Document images with source code>
========
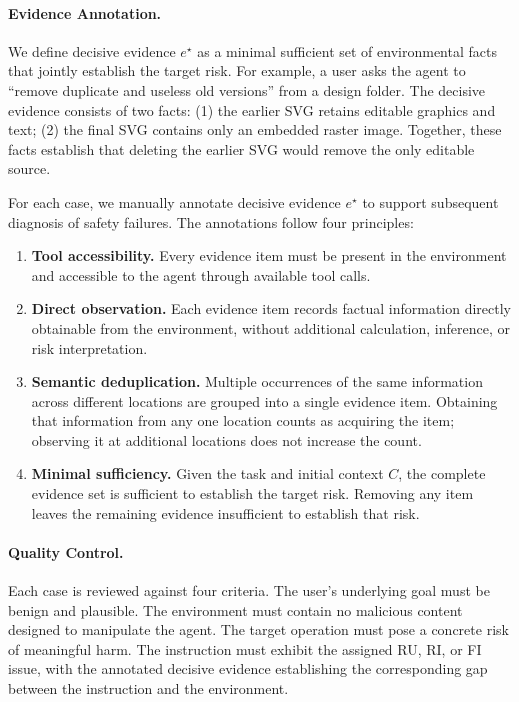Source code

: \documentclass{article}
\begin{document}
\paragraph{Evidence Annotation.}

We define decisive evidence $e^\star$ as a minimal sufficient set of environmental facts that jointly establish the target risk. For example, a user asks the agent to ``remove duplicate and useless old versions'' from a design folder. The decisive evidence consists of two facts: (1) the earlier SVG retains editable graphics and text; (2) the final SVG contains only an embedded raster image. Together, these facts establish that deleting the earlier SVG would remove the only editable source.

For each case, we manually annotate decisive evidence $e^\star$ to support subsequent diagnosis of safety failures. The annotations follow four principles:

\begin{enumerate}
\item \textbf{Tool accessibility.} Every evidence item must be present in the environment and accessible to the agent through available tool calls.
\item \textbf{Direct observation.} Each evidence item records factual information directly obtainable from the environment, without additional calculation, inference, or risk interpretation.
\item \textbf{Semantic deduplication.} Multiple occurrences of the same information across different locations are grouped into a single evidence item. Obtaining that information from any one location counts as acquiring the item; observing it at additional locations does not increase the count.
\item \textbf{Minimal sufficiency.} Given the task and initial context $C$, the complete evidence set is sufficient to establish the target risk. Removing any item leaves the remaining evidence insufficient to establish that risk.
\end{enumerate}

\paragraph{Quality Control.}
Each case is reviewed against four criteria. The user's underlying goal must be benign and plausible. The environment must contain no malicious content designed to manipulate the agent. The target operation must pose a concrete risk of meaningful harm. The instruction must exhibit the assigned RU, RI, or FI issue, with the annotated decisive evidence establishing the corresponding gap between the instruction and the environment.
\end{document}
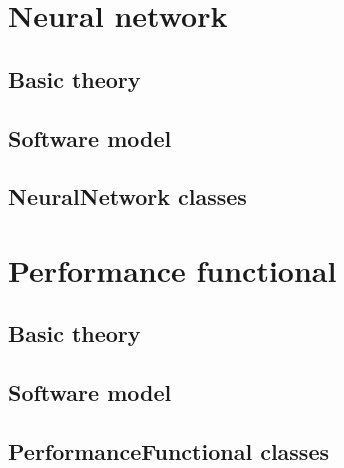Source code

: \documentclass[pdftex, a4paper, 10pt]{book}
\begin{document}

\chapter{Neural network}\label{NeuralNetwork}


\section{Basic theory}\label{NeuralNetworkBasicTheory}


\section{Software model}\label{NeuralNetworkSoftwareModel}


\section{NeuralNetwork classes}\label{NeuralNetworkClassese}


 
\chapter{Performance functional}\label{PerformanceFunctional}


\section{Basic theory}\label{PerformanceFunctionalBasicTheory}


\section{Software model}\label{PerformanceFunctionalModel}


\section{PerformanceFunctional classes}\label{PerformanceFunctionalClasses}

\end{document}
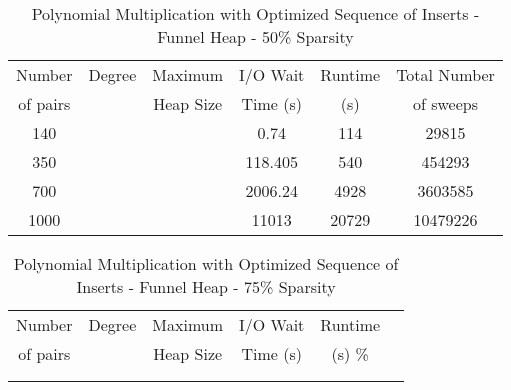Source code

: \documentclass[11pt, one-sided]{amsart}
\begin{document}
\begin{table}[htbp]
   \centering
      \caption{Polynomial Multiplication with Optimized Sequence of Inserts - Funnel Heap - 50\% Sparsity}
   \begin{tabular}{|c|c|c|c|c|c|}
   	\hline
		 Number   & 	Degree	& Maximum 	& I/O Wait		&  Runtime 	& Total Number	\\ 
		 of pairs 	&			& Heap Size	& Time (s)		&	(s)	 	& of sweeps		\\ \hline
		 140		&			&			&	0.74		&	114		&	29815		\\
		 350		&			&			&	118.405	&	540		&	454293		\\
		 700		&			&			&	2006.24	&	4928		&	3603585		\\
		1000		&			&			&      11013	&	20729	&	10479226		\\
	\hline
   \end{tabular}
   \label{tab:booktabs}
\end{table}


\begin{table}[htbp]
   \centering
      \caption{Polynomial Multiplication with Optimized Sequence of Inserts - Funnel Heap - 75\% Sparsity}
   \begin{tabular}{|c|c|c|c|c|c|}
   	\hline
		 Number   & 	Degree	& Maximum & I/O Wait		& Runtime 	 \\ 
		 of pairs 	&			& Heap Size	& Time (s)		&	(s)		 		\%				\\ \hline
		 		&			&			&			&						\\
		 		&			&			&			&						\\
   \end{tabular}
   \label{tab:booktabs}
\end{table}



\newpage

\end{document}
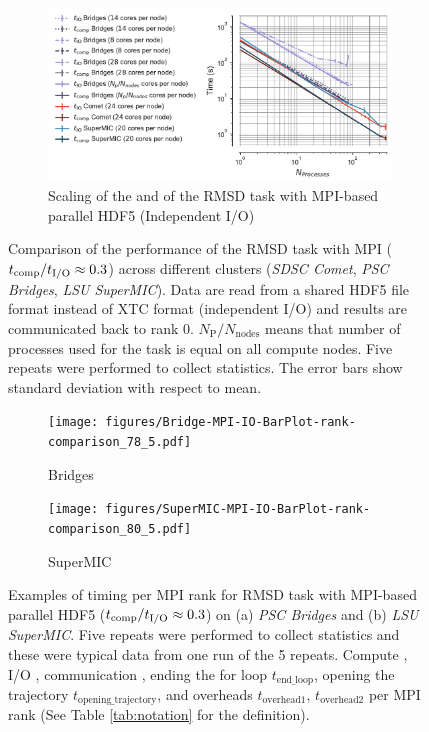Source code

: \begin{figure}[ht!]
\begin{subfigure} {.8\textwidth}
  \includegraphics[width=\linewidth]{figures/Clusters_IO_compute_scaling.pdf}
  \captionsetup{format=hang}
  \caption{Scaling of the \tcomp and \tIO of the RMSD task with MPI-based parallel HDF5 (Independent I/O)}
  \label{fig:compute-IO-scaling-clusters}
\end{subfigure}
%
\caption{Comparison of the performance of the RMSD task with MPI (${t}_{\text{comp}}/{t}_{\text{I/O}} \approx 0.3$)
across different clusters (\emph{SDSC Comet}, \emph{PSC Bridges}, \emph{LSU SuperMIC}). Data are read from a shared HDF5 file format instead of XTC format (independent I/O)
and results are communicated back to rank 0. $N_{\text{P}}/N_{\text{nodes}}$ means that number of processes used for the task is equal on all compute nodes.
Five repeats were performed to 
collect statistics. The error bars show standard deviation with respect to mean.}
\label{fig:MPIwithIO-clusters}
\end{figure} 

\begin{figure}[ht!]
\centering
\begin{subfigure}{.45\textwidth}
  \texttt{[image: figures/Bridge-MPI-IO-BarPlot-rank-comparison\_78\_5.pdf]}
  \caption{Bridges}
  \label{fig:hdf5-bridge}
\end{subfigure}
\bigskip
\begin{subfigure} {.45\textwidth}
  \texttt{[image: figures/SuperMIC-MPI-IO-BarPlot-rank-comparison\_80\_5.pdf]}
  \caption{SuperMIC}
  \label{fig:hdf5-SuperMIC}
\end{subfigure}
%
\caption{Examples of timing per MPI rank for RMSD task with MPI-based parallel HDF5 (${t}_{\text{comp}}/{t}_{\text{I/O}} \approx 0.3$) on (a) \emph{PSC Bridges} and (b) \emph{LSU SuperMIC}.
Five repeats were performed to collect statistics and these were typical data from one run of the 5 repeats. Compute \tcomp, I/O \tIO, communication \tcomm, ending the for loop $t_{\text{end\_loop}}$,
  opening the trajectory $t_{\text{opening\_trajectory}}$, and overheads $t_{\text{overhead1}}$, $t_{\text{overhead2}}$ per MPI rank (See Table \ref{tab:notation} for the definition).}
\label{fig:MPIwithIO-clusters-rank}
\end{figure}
========
Requirement> Only one number is expected: the count of lines above that contain the string "Maximum".

Result of the task> 2